Sızıntılara göre, İslami Hareket ve Ulusal Kongre Partisi, gelecek aşamada talepleri yerine getirmek için bir oluşumda birleşmeye yol açan yeni bir vizyona ulaştı. Söz konusu yeni yapı, ‘ideolojik yükü hafifletme, akımlarla yeni koalisyonlara girme eğiliminde olan siyasi ve entelektüel vizyonun değişmesiyle' partinin hareketin başkanlığa geçmesini kapsadı.

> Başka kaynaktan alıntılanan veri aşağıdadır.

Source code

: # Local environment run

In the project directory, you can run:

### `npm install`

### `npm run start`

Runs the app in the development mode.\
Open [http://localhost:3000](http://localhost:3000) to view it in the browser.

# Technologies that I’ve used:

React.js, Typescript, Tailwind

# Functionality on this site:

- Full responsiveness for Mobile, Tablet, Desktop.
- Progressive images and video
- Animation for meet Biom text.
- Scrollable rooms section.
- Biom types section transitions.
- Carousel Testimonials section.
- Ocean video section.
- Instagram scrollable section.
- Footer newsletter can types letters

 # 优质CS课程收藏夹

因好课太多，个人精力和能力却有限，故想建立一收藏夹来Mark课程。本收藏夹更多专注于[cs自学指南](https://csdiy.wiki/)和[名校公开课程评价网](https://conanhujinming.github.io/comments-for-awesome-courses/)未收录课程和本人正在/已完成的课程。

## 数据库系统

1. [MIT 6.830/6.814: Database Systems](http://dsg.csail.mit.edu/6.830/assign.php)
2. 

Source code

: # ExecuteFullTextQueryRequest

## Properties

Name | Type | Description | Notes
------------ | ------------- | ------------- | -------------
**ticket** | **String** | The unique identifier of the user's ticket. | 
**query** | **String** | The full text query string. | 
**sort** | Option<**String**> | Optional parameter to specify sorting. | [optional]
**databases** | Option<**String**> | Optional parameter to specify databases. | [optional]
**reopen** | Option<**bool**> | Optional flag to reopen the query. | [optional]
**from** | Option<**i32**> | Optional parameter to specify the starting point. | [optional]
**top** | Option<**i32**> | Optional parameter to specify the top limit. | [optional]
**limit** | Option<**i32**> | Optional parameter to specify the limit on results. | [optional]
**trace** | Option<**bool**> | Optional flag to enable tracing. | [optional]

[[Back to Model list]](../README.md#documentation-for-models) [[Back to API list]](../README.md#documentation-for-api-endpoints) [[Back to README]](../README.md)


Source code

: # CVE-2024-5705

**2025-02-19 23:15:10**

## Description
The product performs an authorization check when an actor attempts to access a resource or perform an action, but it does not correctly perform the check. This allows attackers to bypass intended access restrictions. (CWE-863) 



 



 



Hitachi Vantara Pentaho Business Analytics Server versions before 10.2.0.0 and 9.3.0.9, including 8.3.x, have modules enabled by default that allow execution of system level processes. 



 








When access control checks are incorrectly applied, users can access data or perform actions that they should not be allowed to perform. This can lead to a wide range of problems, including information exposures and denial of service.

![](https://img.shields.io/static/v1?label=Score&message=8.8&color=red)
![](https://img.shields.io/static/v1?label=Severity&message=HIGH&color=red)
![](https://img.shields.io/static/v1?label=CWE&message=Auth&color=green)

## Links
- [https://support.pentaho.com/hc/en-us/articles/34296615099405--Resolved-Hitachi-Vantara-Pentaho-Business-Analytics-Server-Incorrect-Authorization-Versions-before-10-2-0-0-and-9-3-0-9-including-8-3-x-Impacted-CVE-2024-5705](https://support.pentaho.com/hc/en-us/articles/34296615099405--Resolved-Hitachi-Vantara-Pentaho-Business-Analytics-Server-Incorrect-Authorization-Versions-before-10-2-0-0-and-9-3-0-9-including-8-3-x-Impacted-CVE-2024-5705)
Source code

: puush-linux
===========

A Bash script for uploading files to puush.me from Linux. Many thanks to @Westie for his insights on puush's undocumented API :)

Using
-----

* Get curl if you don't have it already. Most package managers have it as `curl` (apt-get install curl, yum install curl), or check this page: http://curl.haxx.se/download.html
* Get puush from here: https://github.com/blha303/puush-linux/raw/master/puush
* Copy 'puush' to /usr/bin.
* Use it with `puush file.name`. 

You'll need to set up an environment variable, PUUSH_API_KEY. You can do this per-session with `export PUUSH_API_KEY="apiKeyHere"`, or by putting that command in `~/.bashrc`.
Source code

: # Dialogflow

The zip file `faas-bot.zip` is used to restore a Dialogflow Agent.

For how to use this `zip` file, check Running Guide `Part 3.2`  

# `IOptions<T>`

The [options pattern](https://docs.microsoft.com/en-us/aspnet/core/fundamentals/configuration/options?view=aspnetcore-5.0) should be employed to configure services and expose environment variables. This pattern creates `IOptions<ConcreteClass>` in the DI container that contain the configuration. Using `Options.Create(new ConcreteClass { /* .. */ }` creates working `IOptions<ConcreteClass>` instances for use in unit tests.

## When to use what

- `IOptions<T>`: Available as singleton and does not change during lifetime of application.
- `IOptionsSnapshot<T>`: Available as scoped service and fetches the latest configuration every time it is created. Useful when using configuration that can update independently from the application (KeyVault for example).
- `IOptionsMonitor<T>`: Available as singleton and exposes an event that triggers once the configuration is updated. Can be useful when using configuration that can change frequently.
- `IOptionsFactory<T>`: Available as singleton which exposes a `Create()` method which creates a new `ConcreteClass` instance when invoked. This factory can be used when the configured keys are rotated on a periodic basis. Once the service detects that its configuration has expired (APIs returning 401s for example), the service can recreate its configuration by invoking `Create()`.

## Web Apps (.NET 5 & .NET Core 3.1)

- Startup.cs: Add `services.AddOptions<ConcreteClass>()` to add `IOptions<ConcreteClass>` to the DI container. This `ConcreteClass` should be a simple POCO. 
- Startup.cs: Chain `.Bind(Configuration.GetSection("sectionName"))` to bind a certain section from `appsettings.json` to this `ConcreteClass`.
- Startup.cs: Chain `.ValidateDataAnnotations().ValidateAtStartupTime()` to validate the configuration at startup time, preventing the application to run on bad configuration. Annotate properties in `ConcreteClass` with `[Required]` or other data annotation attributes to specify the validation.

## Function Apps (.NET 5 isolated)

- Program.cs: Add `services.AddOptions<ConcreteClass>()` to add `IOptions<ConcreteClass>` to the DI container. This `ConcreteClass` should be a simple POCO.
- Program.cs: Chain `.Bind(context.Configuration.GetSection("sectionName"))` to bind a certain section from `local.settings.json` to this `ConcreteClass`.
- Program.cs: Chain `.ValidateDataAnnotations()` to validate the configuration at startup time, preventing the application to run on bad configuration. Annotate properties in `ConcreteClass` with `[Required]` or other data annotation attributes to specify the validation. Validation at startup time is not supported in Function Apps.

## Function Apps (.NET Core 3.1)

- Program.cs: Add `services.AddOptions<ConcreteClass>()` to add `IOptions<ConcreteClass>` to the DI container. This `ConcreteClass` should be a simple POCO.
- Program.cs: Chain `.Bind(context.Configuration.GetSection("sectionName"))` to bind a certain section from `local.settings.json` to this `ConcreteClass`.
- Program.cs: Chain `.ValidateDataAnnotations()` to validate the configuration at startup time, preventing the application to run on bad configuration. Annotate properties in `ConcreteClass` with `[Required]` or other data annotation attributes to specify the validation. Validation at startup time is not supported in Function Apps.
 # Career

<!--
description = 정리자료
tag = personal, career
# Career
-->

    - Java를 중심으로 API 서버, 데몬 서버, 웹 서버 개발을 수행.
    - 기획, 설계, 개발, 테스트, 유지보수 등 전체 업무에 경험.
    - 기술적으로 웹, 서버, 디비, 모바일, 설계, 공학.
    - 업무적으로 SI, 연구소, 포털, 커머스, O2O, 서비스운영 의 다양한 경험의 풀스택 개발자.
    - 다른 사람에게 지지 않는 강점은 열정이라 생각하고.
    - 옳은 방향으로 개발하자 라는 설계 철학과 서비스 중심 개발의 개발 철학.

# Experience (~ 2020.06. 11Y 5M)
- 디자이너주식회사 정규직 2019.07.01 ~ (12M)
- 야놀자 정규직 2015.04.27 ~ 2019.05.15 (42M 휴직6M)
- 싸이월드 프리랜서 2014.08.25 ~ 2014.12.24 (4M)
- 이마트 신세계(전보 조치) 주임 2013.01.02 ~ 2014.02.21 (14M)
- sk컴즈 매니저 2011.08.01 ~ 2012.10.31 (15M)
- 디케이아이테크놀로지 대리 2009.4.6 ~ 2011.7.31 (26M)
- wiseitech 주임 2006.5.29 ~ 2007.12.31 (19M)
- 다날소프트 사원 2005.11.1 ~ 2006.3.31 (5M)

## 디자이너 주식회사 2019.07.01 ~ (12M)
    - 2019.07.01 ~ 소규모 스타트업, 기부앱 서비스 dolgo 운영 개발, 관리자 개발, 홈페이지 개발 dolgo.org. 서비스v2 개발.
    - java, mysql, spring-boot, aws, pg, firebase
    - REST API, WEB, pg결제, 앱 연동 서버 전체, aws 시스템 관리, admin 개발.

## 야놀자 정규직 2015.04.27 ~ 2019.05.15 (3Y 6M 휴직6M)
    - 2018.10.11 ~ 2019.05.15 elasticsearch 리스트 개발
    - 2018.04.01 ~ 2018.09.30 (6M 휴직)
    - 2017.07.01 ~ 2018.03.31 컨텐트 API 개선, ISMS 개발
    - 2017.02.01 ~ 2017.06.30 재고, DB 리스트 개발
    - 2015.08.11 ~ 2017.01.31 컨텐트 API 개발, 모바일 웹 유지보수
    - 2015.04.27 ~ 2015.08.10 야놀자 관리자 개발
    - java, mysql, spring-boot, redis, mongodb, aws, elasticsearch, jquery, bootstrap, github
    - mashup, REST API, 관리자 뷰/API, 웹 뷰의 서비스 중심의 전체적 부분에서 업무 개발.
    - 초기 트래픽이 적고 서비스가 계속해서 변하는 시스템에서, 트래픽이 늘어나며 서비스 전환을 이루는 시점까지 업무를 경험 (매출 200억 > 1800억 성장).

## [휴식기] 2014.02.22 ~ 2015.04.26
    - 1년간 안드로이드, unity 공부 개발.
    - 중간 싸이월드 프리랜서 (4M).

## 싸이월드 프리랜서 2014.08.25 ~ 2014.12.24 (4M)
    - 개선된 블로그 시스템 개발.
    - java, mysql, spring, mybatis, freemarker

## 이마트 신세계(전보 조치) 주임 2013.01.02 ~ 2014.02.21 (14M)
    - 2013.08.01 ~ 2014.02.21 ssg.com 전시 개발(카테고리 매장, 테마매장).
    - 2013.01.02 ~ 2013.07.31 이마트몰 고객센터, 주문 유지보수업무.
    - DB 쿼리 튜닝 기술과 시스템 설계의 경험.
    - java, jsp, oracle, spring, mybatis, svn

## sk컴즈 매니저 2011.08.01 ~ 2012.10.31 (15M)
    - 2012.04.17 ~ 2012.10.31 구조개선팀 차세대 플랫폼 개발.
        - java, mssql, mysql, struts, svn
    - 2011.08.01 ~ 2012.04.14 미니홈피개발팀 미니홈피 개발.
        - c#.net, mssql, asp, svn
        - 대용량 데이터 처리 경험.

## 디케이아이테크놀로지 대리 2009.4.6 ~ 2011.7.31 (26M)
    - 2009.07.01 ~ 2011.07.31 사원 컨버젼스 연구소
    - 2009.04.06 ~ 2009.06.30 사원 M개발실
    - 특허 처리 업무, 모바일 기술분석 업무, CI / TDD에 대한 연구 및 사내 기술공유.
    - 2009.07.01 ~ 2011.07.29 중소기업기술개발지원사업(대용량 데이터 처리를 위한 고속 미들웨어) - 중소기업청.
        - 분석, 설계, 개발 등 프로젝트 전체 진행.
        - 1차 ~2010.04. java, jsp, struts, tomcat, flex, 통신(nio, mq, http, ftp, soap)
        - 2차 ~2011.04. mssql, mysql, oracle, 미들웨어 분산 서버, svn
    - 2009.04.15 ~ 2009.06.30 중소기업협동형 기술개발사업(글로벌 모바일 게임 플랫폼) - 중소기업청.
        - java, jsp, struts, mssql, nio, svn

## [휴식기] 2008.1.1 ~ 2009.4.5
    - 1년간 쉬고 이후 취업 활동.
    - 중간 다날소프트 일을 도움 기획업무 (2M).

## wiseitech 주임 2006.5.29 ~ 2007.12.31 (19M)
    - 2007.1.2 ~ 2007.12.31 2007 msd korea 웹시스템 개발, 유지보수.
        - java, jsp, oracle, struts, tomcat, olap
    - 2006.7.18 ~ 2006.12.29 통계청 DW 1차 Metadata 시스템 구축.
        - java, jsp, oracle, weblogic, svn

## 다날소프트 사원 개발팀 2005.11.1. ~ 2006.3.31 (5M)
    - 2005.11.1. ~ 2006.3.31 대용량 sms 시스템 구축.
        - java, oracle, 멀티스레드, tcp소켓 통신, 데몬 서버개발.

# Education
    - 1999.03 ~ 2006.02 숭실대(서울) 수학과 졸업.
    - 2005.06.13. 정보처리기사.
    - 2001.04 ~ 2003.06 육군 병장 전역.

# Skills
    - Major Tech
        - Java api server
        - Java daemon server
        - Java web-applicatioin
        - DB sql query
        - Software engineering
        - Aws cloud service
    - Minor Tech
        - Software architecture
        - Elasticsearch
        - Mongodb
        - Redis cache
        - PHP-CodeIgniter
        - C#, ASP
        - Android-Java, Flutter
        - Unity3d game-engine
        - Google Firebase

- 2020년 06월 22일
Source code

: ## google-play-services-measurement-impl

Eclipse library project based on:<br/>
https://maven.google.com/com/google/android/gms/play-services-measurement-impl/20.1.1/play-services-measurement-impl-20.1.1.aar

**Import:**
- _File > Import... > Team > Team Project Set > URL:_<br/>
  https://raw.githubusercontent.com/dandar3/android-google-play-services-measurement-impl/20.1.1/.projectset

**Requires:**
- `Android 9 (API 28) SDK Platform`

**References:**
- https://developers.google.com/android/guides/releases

Kongre Partisi Kadın Sekretaryası İcra Dairesi Üyesi Latife Zekeriya, parti ve İslami Hareket'in birleşme fikrinin iki oluşum ve hükümet arasındaki çalışmaların çiftliği sebepleriyle daha önce de gündeme geldiğini belirtti. Zekeriya, bu durumun çalışmaların belirli kişilerde yoğunlaşmasına neden olduğunu ve 3 kurum arasında farklılıklara yol açtığını ifade etti. Latife Zekeriya ayrıca, yüzde 83'lük bir kesimin hareketin bağımsız bir oluşum olarak kalmasından yana olduğuna dikkati çekti.

İSLÂMCILARIN YENİ
BİR YOL ARAYIŞINDA

İslamcı muhalifler, uygulamalara dayanan hata ve zihinsel imaj yükünden kurtulmak için her aşamada deri değişimine yöneldi. Zira bu çerçevede isimlerini, Anayasa Cephesi'nden Tüzük Cephesi'ne, daha sonra Ulusal İslam Cephesi'nden Ulusal Kongre Partisi'ne dönüştürdü. İslami gruplardaki bazı araştırmacılara göre, Sudan'daki İslamcılar, bölgesel kutuplaşmadan uzak ve ılımlılık çağrılarını benimsemiş bir şekilde kendilerine ılımlı ve kabul edilebilir bir elbise sunan yeni bir isim ve istikamette “Siyasi İslam” olarak bilinen bir saldırıdan kaçınmaya başladı.

‘PRAGMATİK İSLÂMCILAR'

Siyasi araştırmacı Sami Ömer, pragmatik İslamcıların, zamanın ruhuna ayak uydurabildiklerini ve rakiplerinin dışlamalarından kaçınmak üzere tavizler verebildiğini belirtti. İslamcı kuramcılardan Emin Hasan Ömer, Ulusal Kongre Partisi'nin önceki aşamada çok kayıplar verdiğini belirtti. Ömer ayrıca, Gençliğin sesini ve sorunlarını anlayabilmek, toplumdaki yeni dönüşümleri özümsemek için 40'lı yıllarda gençlerden oluşmuş partide Beşir'in yerine alternatif seçme çağrısında bulundu.
Beşir'e eşdeğer karaktere sahip olan bir ismin seçimini isteyenleri eleştiren Hasan Ömer, onun taklit edilebilecek bir peygamber olmadığını ve yeni bir Beşir'in klonlanmasına da gerek duyulmadığını vurguladı.